We repeat the procedure in other notebook to import dataset: 

In [2]:
import itertools
import random
from pprint import pprint
from sentence_transformers import util
from transformers import BertTokenizer, BertModel
import torch

# Define the paths to the dataset files
english_dataset_path = r'./dataset/News-Commentary/News-Commentary.en-zh.en'
chinese_dataset_path = r'./dataset/News-Commentary/News-Commentary.en-zh.zh'

# Function to get random sentence pairs
def get_random_sentence_pairs(english_path, chinese_path, num_pairs=1):
    with open(english_path, 'r', encoding='utf-8') as eng_file, \
         open(chinese_path, 'r', encoding='utf-8') as zh_file:
        
        # Read all lines from both files
        english_lines = eng_file.readlines()
        chinese_lines = zh_file.readlines()
        
        # Ensure both files have the same number of lines
        if len(english_lines) != len(chinese_lines):
            print("Error: The files don't have the same number of lines.")
            return None

        # Generate random indices
        random_indices = random.sample(range(len(english_lines)), num_pairs)
        
        # Get the random sentence pairs
        sentence_pairs = [(english_lines[index].strip(), chinese_lines[index].strip()) for index in random_indices]
        
        return sentence_pairs

# Function to perform mean pooling on the model outputs
import torch
def mean_pooling(model_output, attention_mask):
    token_embeddings = model_output.last_hidden_state
    input_mask_expanded = attention_mask.unsqueeze(-1).expand(token_embeddings.size()).float()
    return torch.sum(token_embeddings * input_mask_expanded, 1) / torch.clamp(input_mask_expanded.sum(1), min=1e-9)

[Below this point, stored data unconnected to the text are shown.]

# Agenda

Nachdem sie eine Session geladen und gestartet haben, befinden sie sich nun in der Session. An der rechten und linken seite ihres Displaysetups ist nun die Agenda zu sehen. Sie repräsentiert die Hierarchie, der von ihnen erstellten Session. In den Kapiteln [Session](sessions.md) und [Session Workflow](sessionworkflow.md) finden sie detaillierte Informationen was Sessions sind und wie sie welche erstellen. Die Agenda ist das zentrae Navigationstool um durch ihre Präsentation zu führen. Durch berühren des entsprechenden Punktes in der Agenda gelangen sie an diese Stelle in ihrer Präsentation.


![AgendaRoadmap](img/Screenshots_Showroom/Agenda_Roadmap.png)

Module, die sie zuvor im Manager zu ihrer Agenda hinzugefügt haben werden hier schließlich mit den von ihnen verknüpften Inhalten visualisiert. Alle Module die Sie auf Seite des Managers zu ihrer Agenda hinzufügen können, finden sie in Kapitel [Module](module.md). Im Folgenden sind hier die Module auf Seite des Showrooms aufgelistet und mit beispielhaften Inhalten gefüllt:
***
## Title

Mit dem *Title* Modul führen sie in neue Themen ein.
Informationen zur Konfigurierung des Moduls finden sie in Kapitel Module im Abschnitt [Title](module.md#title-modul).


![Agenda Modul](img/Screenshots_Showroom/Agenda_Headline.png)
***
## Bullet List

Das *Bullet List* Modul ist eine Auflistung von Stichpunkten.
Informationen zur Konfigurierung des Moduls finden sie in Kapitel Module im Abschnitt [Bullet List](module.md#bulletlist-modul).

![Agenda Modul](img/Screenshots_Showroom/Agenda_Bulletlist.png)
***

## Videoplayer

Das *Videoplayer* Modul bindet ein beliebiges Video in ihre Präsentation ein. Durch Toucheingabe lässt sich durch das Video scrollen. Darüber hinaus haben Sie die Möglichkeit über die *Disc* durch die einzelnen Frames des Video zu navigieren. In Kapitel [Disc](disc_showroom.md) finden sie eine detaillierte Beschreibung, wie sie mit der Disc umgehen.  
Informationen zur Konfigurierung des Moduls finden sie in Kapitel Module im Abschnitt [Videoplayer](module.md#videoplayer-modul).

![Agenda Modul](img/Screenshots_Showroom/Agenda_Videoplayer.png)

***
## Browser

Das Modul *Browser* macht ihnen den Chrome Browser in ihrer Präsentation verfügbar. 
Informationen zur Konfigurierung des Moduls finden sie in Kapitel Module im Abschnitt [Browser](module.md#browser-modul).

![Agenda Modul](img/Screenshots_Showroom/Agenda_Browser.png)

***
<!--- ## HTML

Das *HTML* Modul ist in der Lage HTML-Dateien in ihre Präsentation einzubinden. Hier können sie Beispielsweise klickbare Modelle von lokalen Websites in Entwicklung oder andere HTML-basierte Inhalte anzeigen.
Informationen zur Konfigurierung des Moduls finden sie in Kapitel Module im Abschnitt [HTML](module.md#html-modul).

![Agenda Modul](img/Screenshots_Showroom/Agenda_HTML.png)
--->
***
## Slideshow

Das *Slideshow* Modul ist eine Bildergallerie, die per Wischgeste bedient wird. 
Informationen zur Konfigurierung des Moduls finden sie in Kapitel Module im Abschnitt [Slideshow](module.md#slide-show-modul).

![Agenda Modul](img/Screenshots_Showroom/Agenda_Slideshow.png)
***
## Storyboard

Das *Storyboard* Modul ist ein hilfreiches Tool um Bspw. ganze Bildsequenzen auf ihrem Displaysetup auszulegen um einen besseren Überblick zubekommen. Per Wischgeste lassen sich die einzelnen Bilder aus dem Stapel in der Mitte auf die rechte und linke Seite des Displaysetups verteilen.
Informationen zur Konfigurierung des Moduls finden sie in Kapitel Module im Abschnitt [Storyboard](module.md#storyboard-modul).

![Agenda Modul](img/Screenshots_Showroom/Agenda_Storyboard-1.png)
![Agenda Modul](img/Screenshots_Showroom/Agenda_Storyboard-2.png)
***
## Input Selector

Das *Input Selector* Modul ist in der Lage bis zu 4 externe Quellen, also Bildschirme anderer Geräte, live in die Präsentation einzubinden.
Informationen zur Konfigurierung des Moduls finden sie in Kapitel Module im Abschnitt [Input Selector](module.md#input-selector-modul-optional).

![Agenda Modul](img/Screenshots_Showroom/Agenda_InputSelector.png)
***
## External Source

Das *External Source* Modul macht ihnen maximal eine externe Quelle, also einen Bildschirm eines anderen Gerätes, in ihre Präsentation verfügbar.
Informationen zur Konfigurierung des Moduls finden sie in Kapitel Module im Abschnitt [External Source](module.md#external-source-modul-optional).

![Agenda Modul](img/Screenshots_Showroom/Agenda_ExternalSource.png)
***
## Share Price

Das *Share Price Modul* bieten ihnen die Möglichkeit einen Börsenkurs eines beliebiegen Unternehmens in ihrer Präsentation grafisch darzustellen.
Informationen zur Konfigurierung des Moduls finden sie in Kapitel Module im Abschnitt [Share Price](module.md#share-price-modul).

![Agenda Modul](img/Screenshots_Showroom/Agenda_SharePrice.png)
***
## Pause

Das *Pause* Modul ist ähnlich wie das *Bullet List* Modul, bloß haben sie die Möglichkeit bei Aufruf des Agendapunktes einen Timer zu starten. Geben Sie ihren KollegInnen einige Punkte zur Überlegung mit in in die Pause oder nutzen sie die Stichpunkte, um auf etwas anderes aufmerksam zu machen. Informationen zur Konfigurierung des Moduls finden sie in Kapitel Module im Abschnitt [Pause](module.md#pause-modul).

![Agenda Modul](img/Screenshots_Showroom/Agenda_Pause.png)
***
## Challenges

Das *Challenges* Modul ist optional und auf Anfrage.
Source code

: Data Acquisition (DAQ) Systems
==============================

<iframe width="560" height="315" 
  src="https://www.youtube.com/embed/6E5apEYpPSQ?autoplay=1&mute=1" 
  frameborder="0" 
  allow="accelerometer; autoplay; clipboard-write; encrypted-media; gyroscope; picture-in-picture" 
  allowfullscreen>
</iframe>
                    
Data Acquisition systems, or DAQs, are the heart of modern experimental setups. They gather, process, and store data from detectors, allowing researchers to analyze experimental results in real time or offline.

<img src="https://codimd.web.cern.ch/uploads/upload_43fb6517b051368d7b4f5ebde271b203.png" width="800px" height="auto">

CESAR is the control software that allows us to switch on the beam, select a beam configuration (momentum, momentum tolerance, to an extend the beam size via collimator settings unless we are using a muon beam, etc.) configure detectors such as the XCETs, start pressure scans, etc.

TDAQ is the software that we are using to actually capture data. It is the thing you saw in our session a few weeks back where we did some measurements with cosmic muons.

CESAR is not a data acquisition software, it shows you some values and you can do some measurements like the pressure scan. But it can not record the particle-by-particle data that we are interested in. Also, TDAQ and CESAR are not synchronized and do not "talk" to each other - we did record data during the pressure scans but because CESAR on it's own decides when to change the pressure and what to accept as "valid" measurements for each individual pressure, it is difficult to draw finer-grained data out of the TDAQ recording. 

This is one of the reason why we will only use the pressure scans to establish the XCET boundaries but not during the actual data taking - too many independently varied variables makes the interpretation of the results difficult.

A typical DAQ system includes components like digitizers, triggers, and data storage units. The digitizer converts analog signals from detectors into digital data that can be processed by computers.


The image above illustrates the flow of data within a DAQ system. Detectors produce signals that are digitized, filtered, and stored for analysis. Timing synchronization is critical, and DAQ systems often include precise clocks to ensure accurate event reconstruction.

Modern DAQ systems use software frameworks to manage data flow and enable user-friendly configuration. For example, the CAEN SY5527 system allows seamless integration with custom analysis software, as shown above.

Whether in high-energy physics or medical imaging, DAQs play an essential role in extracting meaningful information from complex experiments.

# Function to compute and print the cosine similarity scores
# Function to compute and print the cosine similarity scores using multilingual BERT
def print_similarity_scores(sentence_pairs):
    
    # Initialize the tokenizer and model for multilingual BERT
    tokenizer = BertTokenizer.from_pretrained('bert-base-multilingual-cased')
    model = BertModel.from_pretrained('bert-base-multilingual-cased')
    
    # Separate the sentence pairs
    sentences1, sentences2 = zip(*sentence_pairs)

    # Tokenize the sentences
    encoded_input1 = tokenizer(sentences1, padding=True, truncation=True, return_tensors='pt')
    encoded_input2 = tokenizer(sentences2, padding=True, truncation=True, return_tensors='pt')
    
    # Compute embeddings for both lists
    with torch.no_grad():
        model_output1 = model(**encoded_input1)
        model_output2 = model(**encoded_input2)
    
    # Mean pooling to get one vector per sentence
    embeddings1 = mean_pooling(model_output1, encoded_input1['attention_mask'])
    embeddings2 = mean_pooling(model_output2, encoded_input2['attention_mask'])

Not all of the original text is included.